I must thank @Scot Gould for having asked this question more than a year ago and thus, without meaning to, having been the driving force behind this post.


There is an enormous litterature about Monte-Carlo integration (MCI for short) and you might legitimately ask "Why another one?".



A personal experience.
Maybe if I tell you about my experience you will better understand why I believe that something is missing in the traditional courses and textbooks, even the most renowned ones.

For several years, I led training seminars in statistics for engineers working in the field of numerical simulation.
At some point I always came to speak about MCI and (as anyone does today) I introduced the subject by presenting the estimation of the area of a disk by randomly picking points in its circumsribed square and assessing its area from the proportion of points it contained.




Once done I switched (still as anybody does) to the Monte-Carlo summation formula (see Wikipedia for instance).

One day an attendee asked me this question "Why do you say that this [1D] summation formula is the same thing that the [2D] counting of points in the [circle within a box] example you have just presented?"
I have to say I was surprised by this question for it seemed to me quite evident that these two ways of assessing the area were nothing but two different points of view of, roughly, the same thing.
So I gave a quick, mostly informal, explanation (that I am not proud of) and, because the clock was running, I kept teaching the class.

But this question really puzzled me and I thought for a simple but rigourous way to prove these two approaches were (were they?) equivalent, at least in some reasonable sense.
The thing is that trying to derive simple explanations based on couting is not enough, and that you have to resort to certain probabilistic arguments to get out of it.
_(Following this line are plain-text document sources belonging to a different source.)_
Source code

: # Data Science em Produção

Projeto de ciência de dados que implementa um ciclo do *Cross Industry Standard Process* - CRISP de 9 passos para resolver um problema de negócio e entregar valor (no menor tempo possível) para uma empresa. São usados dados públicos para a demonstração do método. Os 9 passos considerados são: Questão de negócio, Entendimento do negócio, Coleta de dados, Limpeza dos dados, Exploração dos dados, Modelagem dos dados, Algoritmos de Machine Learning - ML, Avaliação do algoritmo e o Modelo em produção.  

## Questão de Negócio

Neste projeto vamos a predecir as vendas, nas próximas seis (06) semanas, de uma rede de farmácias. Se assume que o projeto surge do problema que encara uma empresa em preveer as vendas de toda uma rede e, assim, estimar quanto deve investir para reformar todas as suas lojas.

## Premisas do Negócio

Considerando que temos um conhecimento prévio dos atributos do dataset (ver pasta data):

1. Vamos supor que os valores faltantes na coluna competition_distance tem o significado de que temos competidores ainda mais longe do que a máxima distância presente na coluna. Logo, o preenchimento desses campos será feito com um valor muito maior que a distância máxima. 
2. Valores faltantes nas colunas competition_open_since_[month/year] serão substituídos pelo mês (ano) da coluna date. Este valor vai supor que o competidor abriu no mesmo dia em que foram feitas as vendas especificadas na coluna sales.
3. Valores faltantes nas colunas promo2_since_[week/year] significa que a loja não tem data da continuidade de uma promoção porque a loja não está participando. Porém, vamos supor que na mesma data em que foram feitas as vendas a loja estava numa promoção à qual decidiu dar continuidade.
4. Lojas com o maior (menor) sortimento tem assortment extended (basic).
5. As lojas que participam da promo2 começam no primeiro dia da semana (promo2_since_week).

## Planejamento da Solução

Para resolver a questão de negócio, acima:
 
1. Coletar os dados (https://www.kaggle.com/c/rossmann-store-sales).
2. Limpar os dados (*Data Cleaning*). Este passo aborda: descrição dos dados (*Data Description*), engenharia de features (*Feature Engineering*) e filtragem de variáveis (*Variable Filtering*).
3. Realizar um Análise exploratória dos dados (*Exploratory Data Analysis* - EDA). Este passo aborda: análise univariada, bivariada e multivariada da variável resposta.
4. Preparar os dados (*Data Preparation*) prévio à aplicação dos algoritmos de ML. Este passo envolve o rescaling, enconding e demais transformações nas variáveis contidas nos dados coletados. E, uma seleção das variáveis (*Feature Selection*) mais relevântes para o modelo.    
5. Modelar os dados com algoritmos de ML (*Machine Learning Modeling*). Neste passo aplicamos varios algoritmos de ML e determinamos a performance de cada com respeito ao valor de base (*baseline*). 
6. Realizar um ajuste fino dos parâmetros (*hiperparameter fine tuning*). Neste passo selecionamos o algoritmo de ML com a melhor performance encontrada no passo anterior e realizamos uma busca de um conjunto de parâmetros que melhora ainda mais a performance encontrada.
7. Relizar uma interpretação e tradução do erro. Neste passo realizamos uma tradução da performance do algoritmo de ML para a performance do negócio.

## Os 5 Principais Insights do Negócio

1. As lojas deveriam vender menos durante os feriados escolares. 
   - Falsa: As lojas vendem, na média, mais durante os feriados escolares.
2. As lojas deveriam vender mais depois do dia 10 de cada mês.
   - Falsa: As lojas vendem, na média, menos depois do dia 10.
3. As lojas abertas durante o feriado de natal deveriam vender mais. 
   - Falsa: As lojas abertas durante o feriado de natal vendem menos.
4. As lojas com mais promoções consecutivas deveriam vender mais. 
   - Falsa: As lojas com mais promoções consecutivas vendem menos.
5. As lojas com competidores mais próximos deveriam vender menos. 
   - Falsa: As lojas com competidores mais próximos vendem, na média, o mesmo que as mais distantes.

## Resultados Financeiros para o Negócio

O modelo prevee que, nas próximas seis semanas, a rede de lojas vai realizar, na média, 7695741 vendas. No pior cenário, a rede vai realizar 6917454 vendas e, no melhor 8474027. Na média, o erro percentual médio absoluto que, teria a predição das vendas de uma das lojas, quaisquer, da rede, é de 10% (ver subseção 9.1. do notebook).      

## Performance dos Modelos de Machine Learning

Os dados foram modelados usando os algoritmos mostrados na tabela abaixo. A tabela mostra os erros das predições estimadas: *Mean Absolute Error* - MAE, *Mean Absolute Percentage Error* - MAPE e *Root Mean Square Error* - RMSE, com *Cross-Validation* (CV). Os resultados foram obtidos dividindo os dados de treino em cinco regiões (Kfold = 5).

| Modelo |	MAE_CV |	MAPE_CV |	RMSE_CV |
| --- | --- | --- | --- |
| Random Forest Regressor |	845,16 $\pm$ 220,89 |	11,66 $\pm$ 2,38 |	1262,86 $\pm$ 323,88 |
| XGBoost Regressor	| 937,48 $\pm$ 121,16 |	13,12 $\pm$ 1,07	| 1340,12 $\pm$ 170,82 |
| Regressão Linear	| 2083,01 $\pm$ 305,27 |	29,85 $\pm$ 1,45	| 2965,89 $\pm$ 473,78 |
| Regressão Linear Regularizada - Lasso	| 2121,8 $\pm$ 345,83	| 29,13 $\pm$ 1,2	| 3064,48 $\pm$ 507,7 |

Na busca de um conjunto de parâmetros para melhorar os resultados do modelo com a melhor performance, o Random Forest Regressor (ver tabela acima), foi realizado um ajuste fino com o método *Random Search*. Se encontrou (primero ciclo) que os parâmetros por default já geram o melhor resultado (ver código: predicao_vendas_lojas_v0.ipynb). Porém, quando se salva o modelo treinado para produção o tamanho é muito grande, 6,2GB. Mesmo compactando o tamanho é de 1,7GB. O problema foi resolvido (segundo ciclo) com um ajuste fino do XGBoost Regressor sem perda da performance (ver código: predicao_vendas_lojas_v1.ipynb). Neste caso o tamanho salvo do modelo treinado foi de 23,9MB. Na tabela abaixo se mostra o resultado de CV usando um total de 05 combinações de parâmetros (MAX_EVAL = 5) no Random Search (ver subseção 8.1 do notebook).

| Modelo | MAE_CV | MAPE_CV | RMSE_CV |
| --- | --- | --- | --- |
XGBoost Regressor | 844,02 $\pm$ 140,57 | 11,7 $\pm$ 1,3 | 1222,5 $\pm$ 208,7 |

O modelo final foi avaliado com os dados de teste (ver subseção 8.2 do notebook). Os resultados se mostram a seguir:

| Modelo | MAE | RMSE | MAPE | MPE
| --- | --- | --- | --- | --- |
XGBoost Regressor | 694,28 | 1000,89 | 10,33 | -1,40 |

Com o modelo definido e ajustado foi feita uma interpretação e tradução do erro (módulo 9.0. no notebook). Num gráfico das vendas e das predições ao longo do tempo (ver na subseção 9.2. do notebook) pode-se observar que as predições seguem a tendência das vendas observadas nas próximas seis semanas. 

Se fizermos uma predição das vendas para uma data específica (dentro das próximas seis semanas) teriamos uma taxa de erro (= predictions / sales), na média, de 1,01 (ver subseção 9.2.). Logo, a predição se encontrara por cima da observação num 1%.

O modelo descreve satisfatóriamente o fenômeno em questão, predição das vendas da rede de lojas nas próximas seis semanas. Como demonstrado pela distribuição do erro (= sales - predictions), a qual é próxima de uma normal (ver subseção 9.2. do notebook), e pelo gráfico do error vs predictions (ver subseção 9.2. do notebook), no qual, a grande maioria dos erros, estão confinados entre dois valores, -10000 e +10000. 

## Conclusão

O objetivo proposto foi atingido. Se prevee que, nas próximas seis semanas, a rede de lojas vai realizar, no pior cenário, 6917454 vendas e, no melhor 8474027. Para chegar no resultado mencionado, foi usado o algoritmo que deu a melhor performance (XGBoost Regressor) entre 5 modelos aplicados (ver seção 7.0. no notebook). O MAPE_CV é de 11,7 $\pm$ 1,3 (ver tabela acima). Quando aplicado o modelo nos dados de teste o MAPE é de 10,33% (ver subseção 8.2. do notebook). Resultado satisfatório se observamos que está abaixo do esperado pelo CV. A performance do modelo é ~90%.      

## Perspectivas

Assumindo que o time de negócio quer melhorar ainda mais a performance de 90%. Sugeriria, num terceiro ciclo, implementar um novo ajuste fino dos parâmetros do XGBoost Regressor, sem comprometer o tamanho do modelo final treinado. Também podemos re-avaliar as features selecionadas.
Indeed, sticking to the counting approach leads to the more reasonable position that these two approaches are not equivalent.

The end of the story is that I spent more time on these two approaches of MCI during the trainings that followed.
Saying that, yes, the summation formula seems to be the reference today, but that the old counting strategy still has some advantages and can even gives access to informations the summation formula cannot.



About this post.
This post foccuses mainly on what I call the Historical viewpoint (counting points), and is aimed, in its first part, to answer the question "Is this point of view equivalent or not to the Modern (summation formula) one?" (And if it is, in what sense is it so?).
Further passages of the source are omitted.